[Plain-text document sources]
▼
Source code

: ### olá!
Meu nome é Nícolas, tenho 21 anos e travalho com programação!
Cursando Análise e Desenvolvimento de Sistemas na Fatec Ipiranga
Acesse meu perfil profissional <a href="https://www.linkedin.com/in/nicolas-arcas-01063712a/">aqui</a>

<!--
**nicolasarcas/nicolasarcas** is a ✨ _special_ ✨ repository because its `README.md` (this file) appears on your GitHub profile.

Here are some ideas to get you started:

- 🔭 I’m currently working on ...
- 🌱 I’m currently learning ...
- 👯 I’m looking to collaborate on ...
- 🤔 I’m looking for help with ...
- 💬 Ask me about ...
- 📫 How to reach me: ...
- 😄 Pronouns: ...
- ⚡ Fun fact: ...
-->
▲
Work instruction:
From the records above, retype only the lines starting at the line that contains "Cursando Análise e" and ending at the line that contains "- 🔭 I’m currently working on ...", both included.

Output of the task:
Cursando Análise e Desenvolvimento de Sistemas na Fatec Ipiranga
Acesse meu perfil profissional <a href="https://www.linkedin.com/in/nicolas-arcas-01063712a/">aqui</a>

<!--
**nicolasarcas/nicolasarcas** is a ✨ _special_ ✨ repository because its `README.md` (this file) appears on your GitHub profile.

Here are some ideas to get you started:

- 🔭 I’m currently working on ...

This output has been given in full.